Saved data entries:
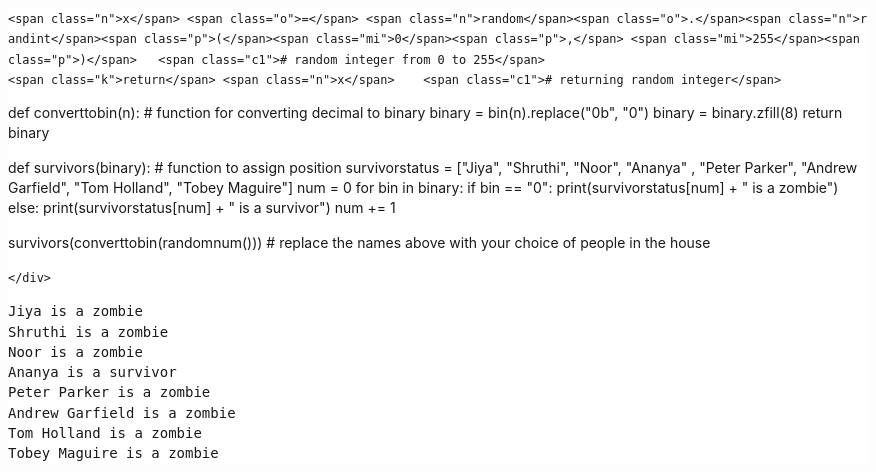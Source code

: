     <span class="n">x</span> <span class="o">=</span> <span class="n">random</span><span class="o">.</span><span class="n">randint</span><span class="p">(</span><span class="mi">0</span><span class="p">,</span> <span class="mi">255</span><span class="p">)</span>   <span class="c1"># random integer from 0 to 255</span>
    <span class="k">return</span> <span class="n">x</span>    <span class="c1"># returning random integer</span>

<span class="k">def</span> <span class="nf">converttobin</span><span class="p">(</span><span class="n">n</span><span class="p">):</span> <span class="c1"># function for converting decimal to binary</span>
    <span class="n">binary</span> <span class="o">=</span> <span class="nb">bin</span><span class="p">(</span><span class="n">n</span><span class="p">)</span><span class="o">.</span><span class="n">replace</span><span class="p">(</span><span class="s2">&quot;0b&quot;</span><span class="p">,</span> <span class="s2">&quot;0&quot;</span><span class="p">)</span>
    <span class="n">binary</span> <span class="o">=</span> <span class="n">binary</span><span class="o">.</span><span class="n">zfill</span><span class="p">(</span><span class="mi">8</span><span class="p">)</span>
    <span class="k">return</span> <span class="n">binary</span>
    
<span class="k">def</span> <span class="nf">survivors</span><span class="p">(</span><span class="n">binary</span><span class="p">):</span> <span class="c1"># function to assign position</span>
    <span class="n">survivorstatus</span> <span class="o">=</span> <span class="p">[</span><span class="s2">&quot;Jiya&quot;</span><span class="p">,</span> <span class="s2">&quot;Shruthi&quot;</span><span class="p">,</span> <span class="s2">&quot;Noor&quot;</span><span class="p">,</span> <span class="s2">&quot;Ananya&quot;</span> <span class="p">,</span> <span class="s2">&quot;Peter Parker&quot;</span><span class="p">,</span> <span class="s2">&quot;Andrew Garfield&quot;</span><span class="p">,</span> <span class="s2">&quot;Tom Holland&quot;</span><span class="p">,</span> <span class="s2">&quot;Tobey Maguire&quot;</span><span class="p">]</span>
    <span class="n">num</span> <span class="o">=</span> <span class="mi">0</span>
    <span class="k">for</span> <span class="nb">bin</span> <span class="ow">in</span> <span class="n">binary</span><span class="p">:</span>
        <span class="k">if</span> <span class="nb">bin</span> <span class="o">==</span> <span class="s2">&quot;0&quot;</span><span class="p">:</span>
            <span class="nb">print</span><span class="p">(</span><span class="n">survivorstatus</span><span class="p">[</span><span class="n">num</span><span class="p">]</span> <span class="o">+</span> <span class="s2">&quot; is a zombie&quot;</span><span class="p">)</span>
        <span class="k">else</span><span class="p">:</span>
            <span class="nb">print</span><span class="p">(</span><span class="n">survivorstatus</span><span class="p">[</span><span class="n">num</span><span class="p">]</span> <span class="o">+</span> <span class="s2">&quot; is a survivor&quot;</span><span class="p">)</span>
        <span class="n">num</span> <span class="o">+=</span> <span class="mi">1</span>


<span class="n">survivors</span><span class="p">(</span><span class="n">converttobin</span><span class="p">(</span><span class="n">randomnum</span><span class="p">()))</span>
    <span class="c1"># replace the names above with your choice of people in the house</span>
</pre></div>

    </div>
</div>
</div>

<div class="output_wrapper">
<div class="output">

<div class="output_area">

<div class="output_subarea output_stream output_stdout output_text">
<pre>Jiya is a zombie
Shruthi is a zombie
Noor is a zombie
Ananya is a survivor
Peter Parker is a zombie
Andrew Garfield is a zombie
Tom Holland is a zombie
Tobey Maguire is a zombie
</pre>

• **Your assignment**: Only the lines containing the string "function" are needed; pull them out of the records.

• **Written solution**:
<span class="k">def</span> <span class="nf">converttobin</span><span class="p">(</span><span class="n">n</span><span class="p">):</span> <span class="c1"># function for converting decimal to binary</span>
<span class="k">def</span> <span class="nf">survivors</span><span class="p">(</span><span class="n">binary</span><span class="p">):</span> <span class="c1"># function to assign position</span>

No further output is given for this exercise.